AN AMERICAN IN CHINA: 1936-39 A Memoir

An oasis of green in the heart of modern Guangzhou. It seems cars, banned before the war, are now allowed.

Shameen - Shamian


Slide Show

Until the Japanese seized it in 1941, Shameen, now called Shamian, had been the home for the foreign residents of Canton since 1863. Before that time it was no more than a patch of sand used as a garbage dump. It is said that the remaining foreigners in 1941 were piled onto boats at what is now the luxurious White Swan Hotel and dispatched by the Japanese to concentration camps in northeast China.
In the previous era, addresses were either B.C., or F.C., for British or French concessions, the primary divisions of the island, for it was Britain and France who were chiefly responsible for its development.. There was room for banks, offices with residences, country clubs, schools and churches on the island, many of whose residents would leave it only for quick shopping excursions in the nearby city. Tess Johnston writes in her book “The Last Colonies”:

Much has been lost but there still remains a little island of tranquility and loveliness, an anachronism anchored at the edge of the bustling modern metropolis of Canton.

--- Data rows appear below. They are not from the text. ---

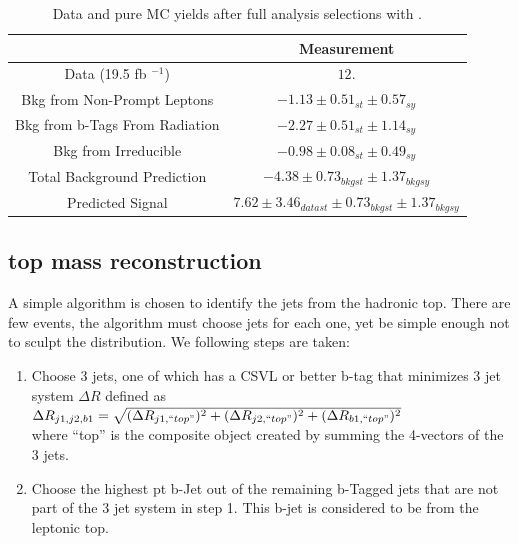 \begin{table}[ht!]
\begin{center}
\caption{\small \label{tab:signal_minus_bkg} Data and pure MC yields after full analysis selections with \intLumi.}
\begin{tabular}{c|c}\hline
 & Measurement\\
\hline \hline
Data (19.5 fb $^{-1}$)                         & $12. $ \\
Bkg from Non-Prompt Leptons                   &  $- 1.13 \pm 0.51_{st} \pm 0.57_{sy}$ \\
Bkg from b-Tags From Radiation                &  $- 2.27 \pm 0.51_{st} \pm 1.14_{sy}$ \\
Bkg from Irreducible                          &  $- 0.98 \pm 0.08_{st} \pm 0.49_{sy}$ \\
Total Background Prediction                   &  $-4.38 \pm 0.73_{bkg st} \pm 1.37_{bkg sy}$ \\
\hline
Predicted Signal                              &  $7.62 \pm 3.46_{data st} \pm 0.73_{bkg st} \pm 1.37_{bkg sy}$ \\	
\hline
\end{tabular}
\end{center}
\end{table}



	
	\subsection{top mass reconstruction}
	A simple algorithm is chosen to identify the jets from the hadronic top. There are few events, the algorithm must choose jets for each one, yet be simple enough not to sculpt the distribution. We following steps are taken:
\begin{enumerate}
\item Choose 3 jets, one of which has a CSVL or better b-tag that minimizes 3 jet system $\Delta R$ defined as \\
$\Delta R_{j1,j2,b1} = \sqrt{ (\Delta R_{j1, ``top"}) ^2 + (\Delta R_{j2, ``top"}) ^2 + (\Delta R_{b1, ``top"}) ^2 }$\\
where ``top'' is the composite object created by summing the 4-vectors of the 3 jets.
\item Choose the highest pt b-Jet out of the remaining b-Tagged jets that are not part of the 3 jet system in step 1. This b-jet is considered to be from the leptonic top.
\end{enumerate}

Original Victoria Hotel, Shameen

A rate photograph of the old Victoria Hotel, on the canal in the British Concession.
G.H. Thomas stayed here for several months after the fall of Canton in October 1938.
The Chinese, ever resourceful, have renamed it the Victory Hotel. The present hotel
is now based in a modern building not far
from the original.

The beautifully restored French Church on Shameen.





On Dec. 5, 1938 G.H. Thomas, transferred to the Texaco office in Canton from Chungking, writes:


"Canton was subjected for a whole year to what was probably the most intensive bombing of the war. Their attacks reached their culmination in June, when the planes came in relays of 15 or 20 at a time very two hours. Moonlit nights were simply a hell for the Cantonese and stormy days their only blessings. ..."

The old Hong Kong and Shanghai Bank.

Dec. 9, 1938

"We are virtually prisoners here and I feel bound up and choked by the situation after just one week. This “island” of Shameen is about five blocks long by three blocks wide, with sandbags and barbed wire all about and armed guards at the two small bridges to the mainland. .. No motors or rickshaws are allowed — or have ever been allowed on Shameen. There are a few bicycles, but most people just walk.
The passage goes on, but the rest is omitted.